● EXERCISE REQUIREMENTS: From the entries that follow, list every line in which the string "sketches" appears.

- Opening Delimiter -

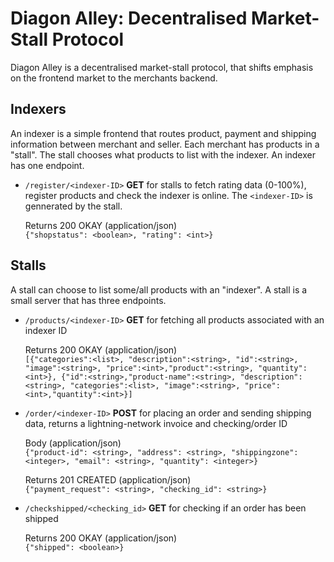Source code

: # Diagon Alley: Decentralised Market-Stall Protocol
Diagon Alley is a decentralised market-stall protocol, that shifts emphasis on the frontend market to the merchants backend.

## Indexers
An indexer is a simple frontend that routes product, payment and shipping information between merchant and seller. Each merchant has products in a "stall". The stall chooses what products to list with the indexer. An indexer has one endpoint.  

* `/register/<indexer-ID>` **GET** for stalls to fetch rating data (0-100%), register products and check the indexer is online. The `<indexer-ID>` is gennerated by the stall.

  Returns 200 OKAY (application/json)<br/>
  ```{"shopstatus": <boolean>, "rating": <int>}```

## Stalls
A stall can choose to list some/all products with an "indexer". A stall is a small server that has three endpoints.

* `/products/<indexer-ID>` **GET** for fetching all products associated with an indexer ID
  
  Returns 200 OKAY (application/json)<br/>
  ```[{"categories":<list>, "description":<string>, "id":<string>, "image":<string>, "price":<int>,"product":<string>, "quantity":<int>}, {"id":<string>,"product-name":<string>, "description":<string>, "categories":<list>, "image":<string>, "price":<int>,"quantity":<int>}]```


* `/order/<indexer-ID>` **POST** for placing an order and sending shipping data, returns a lightning-network invoice and checking/order ID

  Body (application/json)<br/>
  ```{"product-id": <string>, "address": <string>, "shippingzone": <integer>, "email": <string>, "quantity": <integer>}```
  
  Returns 201 CREATED (application/json)<br/>
  ```{"payment_request": <string>, "checking_id": <string>}```
  
* `/checkshipped/<checking_id>` **GET** for checking if an order has been shipped

  Returns 200 OKAY (application/json)<br/>
  ```{"shipped": <boolean>}```



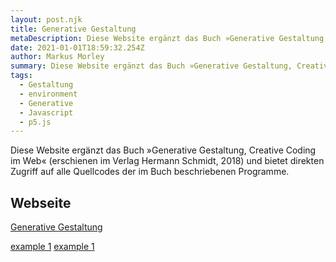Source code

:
 ```yaml
---
layout: post.njk
title: Generative Gestaltung
metaDescription: Diese Website ergänzt das Buch »Generative Gestaltung, Creative Coding im Web« (erschienen im Verlag Hermann Schmidt, 2018) und bietet direkten Zugriff auf alle Quellcodes der im Buch beschriebenen Programme.
date: 2021-01-01T18:59:32.254Z
author: Markus Morley
summary: Diese Website ergänzt das Buch »Generative Gestaltung, Creative Coding im Web« (erschienen im Verlag Hermann Schmidt, 2018) und bietet direkten Zugriff auf alle Quellcodes der im Buch beschriebenen Programme.
tags:
  - Gestaltung
  - environment
  - Generative
  - Javascript
  - p5.js
---
```

Diese Website ergänzt das Buch »Generative Gestaltung, Creative Coding im Web« (erschienen im Verlag Hermann Schmidt, 2018) und bietet direkten Zugriff auf alle Quellcodes der im Buch beschriebenen Programme.



## Webseite

[Generative Gestaltung](http://www.generative-gestaltung.de/2/)

[example 1](https://editor.p5js.org/generative-design/sketches/P_2_0_01)
[example 1](https://editor.p5js.org/generative-design/sketches/P_2_1_3_01)
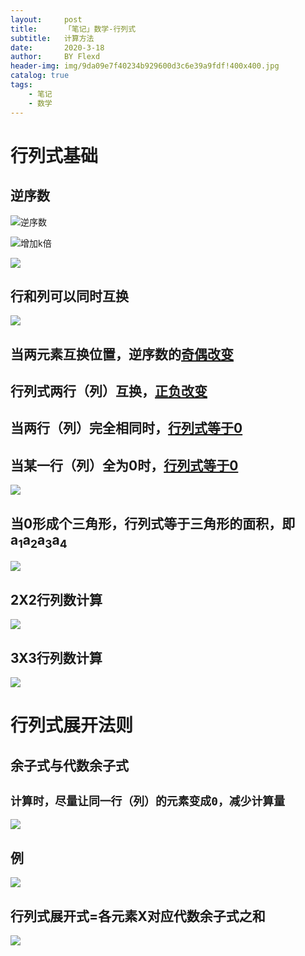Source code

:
 ```yaml
---
layout:     post
title:      「笔记」数学-行列式
subtitle:   计算方法
date:       2020-3-18
author:     BY Flexd
header-img: img/9da09e7f40234b929600d3c6e39a9fdf!400x400.jpg
catalog: true
tags:
    - 笔记
    - 数学
---
```


# 行列式基础
## 逆序数
![逆序数](https://note.youdao.com/yws/api/personal/file/WEB928d706c230dc12c69dac4478c1e8f75?method=download&shareKey=be778dc208bd0f51abf1d853f06d54b3)

![增加k倍](https://note.youdao.com/yws/api/personal/file/WEBa709889ca89c9e26e0b902ff58ac4371?method=download&shareKey=6a80e307cac201c53b386b7a2e828fda)

![](https://note.youdao.com/yws/api/personal/file/WEB371a0780d54cb0024146632f697abd2a?method=download&shareKey=ee4f94c91e5dcfb4cc255fcc0798c6d4)

## 行和列可以同时互换
![](https://note.youdao.com/yws/api/personal/file/WEBf115fd0ba9aa5128f4ca20779dd53089?method=download&shareKey=47c02eaa9248181f3498ddc2a8865cb2)
## 当两元素互换位置，逆序数的<u>奇偶改变</u>

## 行列式两行（列）互换，<u>正负改变</u>

## 当两行（列）完全相同时，<u>行列式等于0</u>



## 当某一行（列）全为0时，<u>行列式等于0</u>

![](https://note.youdao.com/yws/api/personal/file/WEBed312b77752d5fbddcea3ef2b7a5b238?method=download&shareKey=90f2ef46908b9b6d70cbe12f34db4ce3)

## 当0形成个三角形，行列式等于三角形的面积，即a<sub>1</sub>a<sub>2</sub>a<sub>3</sub>a<sub>4</sub>

![](https://note.youdao.com/yws/api/personal/file/WEB7d0e2691545223432c08864ed89cb486?method=download&shareKey=44861c173f1f4041bcbdbc983f16c598)

## 2X2行列数计算

![](https://note.youdao.com/yws/api/personal/file/WEB0e2c951d22cc7c48694f54a824b4ffa6?method=download&shareKey=3e2c9b947663bcdfe4971f985dae0acf)

## 3X3行列数计算

![](https://note.youdao.com/yws/api/personal/file/WEBc0d081fd2682b9178e4c004eb4369c65?method=download&shareKey=39b3029437afd9dcc8c8056096ae4754)

# 行列式展开法则
## 余子式与代数余子式

## `计算时，尽量让同一行（列）的元素变成0，减少计算量`

![](https://note.youdao.com/yws/api/personal/file/WEB3874e487c62ebc0e9fb6a57fb87ec837?method=download&shareKey=f23e343d0d41126d2990a0bccc9c7915)

## 例
![](https://note.youdao.com/yws/api/personal/file/WEB25bf45482901b10efff3b2b6ec8c3325?method=download&shareKey=3b8e758b99c3496517e2b39be07eb59c)

## 行列式展开式=各元素X对应代数余子式之和

![](https://note.youdao.com/yws/api/personal/file/WEBdf291263497fd07c80dcbabd4ea3ecc3?method=download&shareKey=1dda2fffac79566cd1a803637ee47368)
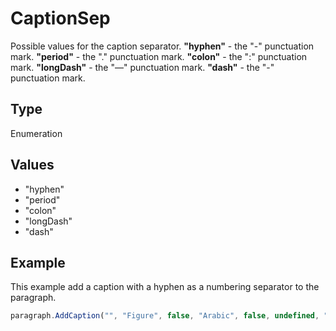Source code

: # CaptionSep

Possible values for the caption separator.**"hyphen"** - the "-" punctuation mark.**"period"** - the "." punctuation mark.**"colon"** - the ":" punctuation mark.**"longDash"** - the "—" punctuation mark.**"dash"** - the "-" punctuation mark.

## Type

Enumeration

## Values

- "hyphen"
- "period"
- "colon"
- "longDash"
- "dash"


## Example

This example add a caption with a hyphen as a numbering separator to the paragraph.

```javascript editor-docx
paragraph.AddCaption("", "Figure", false, "Arabic", false, undefined, "hyphen");
```
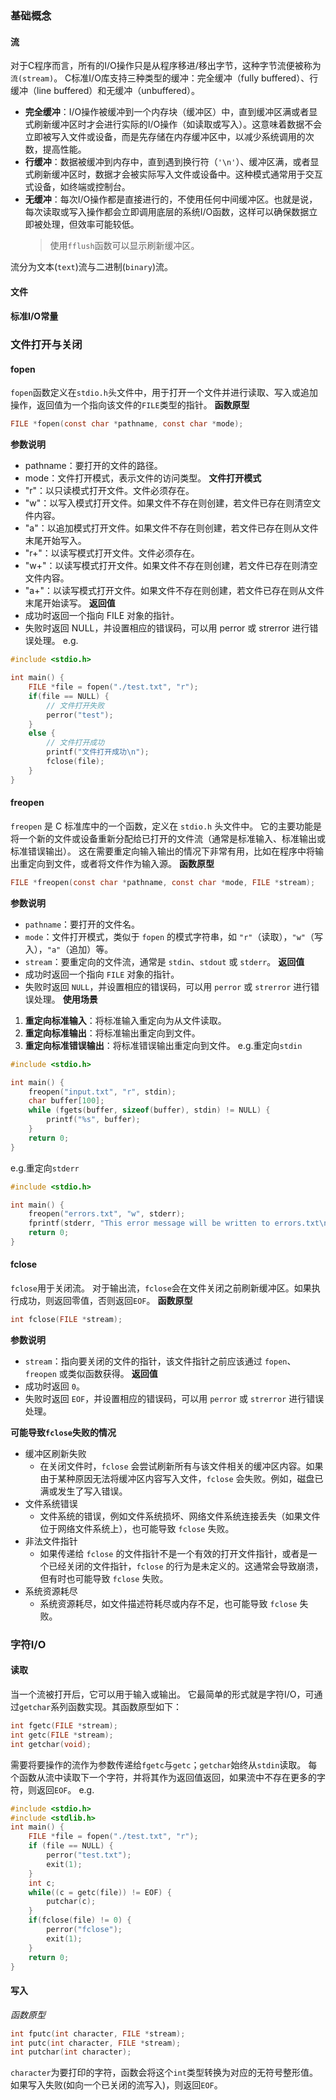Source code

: ### 基础概念
#### 流
对于C程序而言，所有的I/O操作只是从程序移进/移出字节，这种字节流便被称为`流(stream)`。
C标准I/O库支持三种类型的缓冲：完全缓冲（fully buffered）、行缓冲（line buffered）和无缓冲（unbuffered）。
- **完全缓冲**：I/O操作被缓冲到一个内存块（缓冲区）中，直到缓冲区满或者显式刷新缓冲区时才会进行实际的I/O操作（如读取或写入）。这意味着数据不会立即被写入文件或设备，而是先存储在内存缓冲区中，以减少系统调用的次数，提高性能。
- **行缓冲**：数据被缓冲到内存中，直到遇到换行符（`'\n'`）、缓冲区满，或者显式刷新缓冲区时，数据才会被实际写入文件或设备中。这种模式通常用于交互式设备，如终端或控制台。
- **无缓冲**：每次I/O操作都是直接进行的，不使用任何中间缓冲区。也就是说，每次读取或写入操作都会立即调用底层的系统I/O函数，这样可以确保数据立即被处理，但效率可能较低。
	> 使用`fflush`函数可以显示刷新缓冲区。

流分为文本(`text`)流与二进制(`binary`)流。
#### 文件

#### 标准I/O常量

### 文件打开与关闭
#### **fopen**
`fopen`函数定义在`stdio.h`头文件中，用于打开一个文件并进行读取、写入或追加操作，返回值为一个指向该文件的`FILE`类型的指针。
**函数原型**
```c
FILE *fopen(const char *pathname, const char *mode);
```
**参数说明**
- pathname：要打开的文件的路径。
- mode：文件打开模式，表示文件的访问类型。
**文件打开模式**
- "r"：以只读模式打开文件。文件必须存在。
- "w"：以写入模式打开文件。如果文件不存在则创建，若文件已存在则清空文件内容。
- "a"：以追加模式打开文件。如果文件不存在则创建，若文件已存在则从文件末尾开始写入。
- "r+"：以读写模式打开文件。文件必须存在。
- "w+"：以读写模式打开文件。如果文件不存在则创建，若文件已存在则清空文件内容。
- "a+"：以读写模式打开文件。如果文件不存在则创建，若文件已存在则从文件末尾开始读写。
**返回值**
- 成功时返回一个指向 FILE 对象的指针。
- 失败时返回 NULL，并设置相应的错误码，可以用 perror 或 strerror 进行错误处理。
e.g.
```c
#include <stdio.h>

int main() {
    FILE *file = fopen("./test.txt", "r");
    if(file == NULL) {
        // 文件打开失败
        perror("test");
    }
    else {
        // 文件打开成功
        printf("文件打开成功\n");
        fclose(file);
    }
}
```
#### **freopen**
`freopen` 是 C 标准库中的一个函数，定义在 `stdio.h` 头文件中。
它的主要功能是将一个新的文件或设备重新分配给已打开的文件流（通常是标准输入、标准输出或标准错误输出）。
这在需要重定向输入输出的情况下非常有用，比如在程序中将输出重定向到文件，或者将文件作为输入源。
**函数原型**
```c
FILE *freopen(const char *pathname, const char *mode, FILE *stream);
```
**参数说明**
- `pathname`：要打开的文件名。
- `mode`：文件打开模式，类似于 `fopen` 的模式字符串，如 `"r"`（读取），`"w"`（写入），`"a"`（追加）等。
- `stream`：要重定向的文件流，通常是 `stdin`、`stdout` 或 `stderr`。
**返回值**
- 成功时返回一个指向 `FILE` 对象的指针。
- 失败时返回 `NULL`，并设置相应的错误码，可以用 `perror` 或 `strerror` 进行错误处理。
**使用场景**
1. **重定向标准输入**：将标准输入重定向为从文件读取。
2. **重定向标准输出**：将标准输出重定向到文件。
3. **重定向标准错误输出**：将标准错误输出重定向到文件。
e.g.重定向`stdin`
```c
#include <stdio.h>

int main() {
    freopen("input.txt", "r", stdin);
    char buffer[100];
    while (fgets(buffer, sizeof(buffer), stdin) != NULL) {
        printf("%s", buffer);
    }
    return 0;
}
```
e.g.重定向`stderr`
```c
#include <stdio.h>

int main() {
    freopen("errors.txt", "w", stderr);
    fprintf(stderr, "This error message will be written to errors.txt\n");
    return 0;
}
```
#### **fclose**
`fclose`用于关闭流。
对于输出流，`fclose`会在文件关闭之前刷新缓冲区。如果执行成功，则返回零值，否则返回`EOF`。
**函数原型**
```c
int fclose(FILE *stream);
```
**参数说明**
- `stream`：指向要关闭的文件的指针，该文件指针之前应该通过 `fopen`、`freopen` 或类似函数获得。
**返回值**
- 成功时返回 `0`。
- 失败时返回 `EOF`，并设置相应的错误码，可以用 `perror` 或 `strerror` 进行错误处理。
 
**可能导致`fclose`失败的情况**
- 缓冲区刷新失败
    - 在关闭文件时，`fclose` 会尝试刷新所有与该文件相关的缓冲区内容。如果由于某种原因无法将缓冲区内容写入文件，`fclose` 会失败。例如，磁盘已满或发生了写入错误。
- 文件系统错误
    - 文件系统的错误，例如文件系统损坏、网络文件系统连接丢失（如果文件位于网络文件系统上），也可能导致 `fclose` 失败。
- 非法文件指针
    - 如果传递给 `fclose` 的文件指针不是一个有效的打开文件指针，或者是一个已经关闭的文件指针，`fclose` 的行为是未定义的。这通常会导致崩溃，但有时也可能导致 `fclose` 失败。
- 系统资源耗尽
    - 系统资源耗尽，如文件描述符耗尽或内存不足，也可能导致 `fclose` 失败。

### 字符I/O
#### 读取
当一个流被打开后，它可以用于输入或输出。
它最简单的形式就是字符I/O，可通过`getchar`系列函数实现。其函数原型如下：
```c
int fgetc(FILE *stream);
int getc(FILE *stream);
int getchar(void);
```
需要将要操作的流作为参数传递给`fgetc`与`getc`；`getchar`始终从`stdin`读取。
每个函数从流中读取下一个字符，并将其作为返回值返回，如果流中不存在更多的字符，则返回`EOF`。
e.g.
```c
#include <stdio.h>
#include <stdlib.h>
int main() {
    FILE *file = fopen("./test.txt", "r");
    if (file == NULL) {
        perror("test.txt");
        exit(1);
    }
    int c;
    while((c = getc(file)) != EOF) {
        putchar(c);
    }
    if(fclose(file) != 0) {
        perror("fclose");
        exit(1);
    }
    return 0;
}
```
#### 写入
*函数原型*
```c
int fputc(int character, FILE *stream);
int putc(int character, FILE *stream);
int putchar(int character);
```
`character`为要打印的字符，函数会将这个`int`类型转换为对应的无符号整形值。
如果写入失败(如向一个已关闭的流写入)，则返回`EOF`。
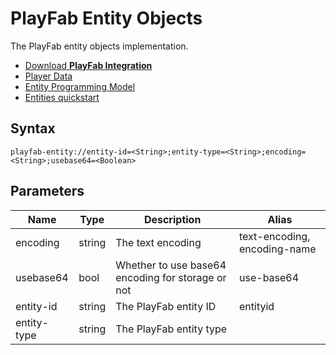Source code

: # PlayFab Entity Objects

The PlayFab entity objects implementation.

- [Download **PlayFab Integration**](../../../../packages/playfab.unitypackage)
- [Player Data](https://docs.microsoft.com/en-us/gaming/playfab/features/data/playerdata/)
- [Entity Programming Model](https://docs.microsoft.com/en-us/gaming/playfab/features/data/entities/index)
- [Entities quickstart](https://docs.microsoft.com/en-us/gaming/playfab/features/data/entities/quickstart)

## Syntax

```
playfab-entity://entity-id=<String>;entity-type=<String>;encoding=<String>;usebase64=<Boolean>
```

## Parameters

| Name        | Type   | Description                                       | Alias                        |
|-------------|--------|---------------------------------------------------|------------------------------|
| encoding    | string | The text encoding                                 | text-encoding, encoding-name |
| usebase64   | bool   | Whether to use base64 encoding for storage or not | use-base64                   |
| entity-id   | string | The PlayFab entity ID                             | entityid                     |
| entity-type | string | The PlayFab entity type                           |                              |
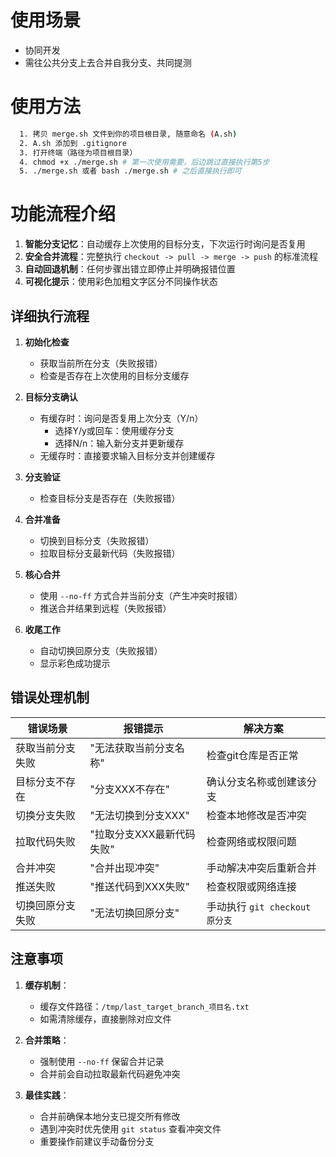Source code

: # 使用场景

- 协同开发
- 需往公共分支上去合并自我分支、共同提测

# 使用方法
```sh
  1. 拷贝 merge.sh 文件到你的项目根目录, 随意命名 (A.sh)
  2. A.sh 添加到 .gitignore
  3. 打开终端（路径为项目根目录）
  4. chmod +x ./merge.sh # 第一次使用需要，后边跳过直接执行第5步
  5. ./merge.sh 或者 bash ./merge.sh # 之后直接执行即可
```
# 功能流程介绍

1. **智能分支记忆**：自动缓存上次使用的目标分支，下次运行时询问是否复用
2. **安全合并流程**：完整执行 `checkout -> pull -> merge -> push` 的标准流程
3. **自动回退机制**：任何步骤出错立即停止并明确报错位置
4. **可视化提示**：使用彩色加粗文字区分不同操作状态

## 详细执行流程
1. **初始化检查**
   - 获取当前所在分支（失败报错）
   - 检查是否存在上次使用的目标分支缓存

2. **目标分支确认**
   - 有缓存时：询问是否复用上次分支（Y/n）
     - 选择Y/y或回车：使用缓存分支
     - 选择N/n：输入新分支并更新缓存
   - 无缓存时：直接要求输入目标分支并创建缓存

3. **分支验证**
   - 检查目标分支是否存在（失败报错）

4. **合并准备**
   - 切换到目标分支（失败报错）
   - 拉取目标分支最新代码（失败报错）

5. **核心合并**
   - 使用 `--no-ff` 方式合并当前分支（产生冲突时报错）
   - 推送合并结果到远程（失败报错）

6. **收尾工作**
   - 自动切换回原分支（失败报错）
   - 显示彩色成功提示

## 错误处理机制
| 错误场景 | 报错提示 | 解决方案 |
|---------|---------|---------|
| 获取当前分支失败 | "无法获取当前分支名称" | 检查git仓库是否正常 |
| 目标分支不存在 | "分支XXX不存在" | 确认分支名称或创建该分支 |
| 切换分支失败 | "无法切换到分支XXX" | 检查本地修改是否冲突 |
| 拉取代码失败 | "拉取分支XXX最新代码失败" | 检查网络或权限问题 |
| 合并冲突 | "合并出现冲突" | 手动解决冲突后重新合并 |
| 推送失败 | "推送代码到XXX失败" | 检查权限或网络连接 |
| 切换回原分支失败 | "无法切换回原分支" | 手动执行 `git checkout 原分支` |

## 注意事项
1. **缓存机制**：
   - 缓存文件路径：`/tmp/last_target_branch_项目名.txt`
   - 如需清除缓存，直接删除对应文件

2. **合并策略**：
   - 强制使用 `--no-ff` 保留合并记录
   - 合并前会自动拉取最新代码避免冲突

3. **最佳实践**：
   - 合并前确保本地分支已提交所有修改
   - 遇到冲突时优先使用 `git status` 查看冲突文件
   - 重要操作前建议手动备份分支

- Closing Delimiter -

● ANSWER BOX:
[example 1](https://editor.p5js.org/generative-design/sketches/P_2_0_01)
[example 1](https://editor.p5js.org/generative-design/sketches/P_2_1_3_01)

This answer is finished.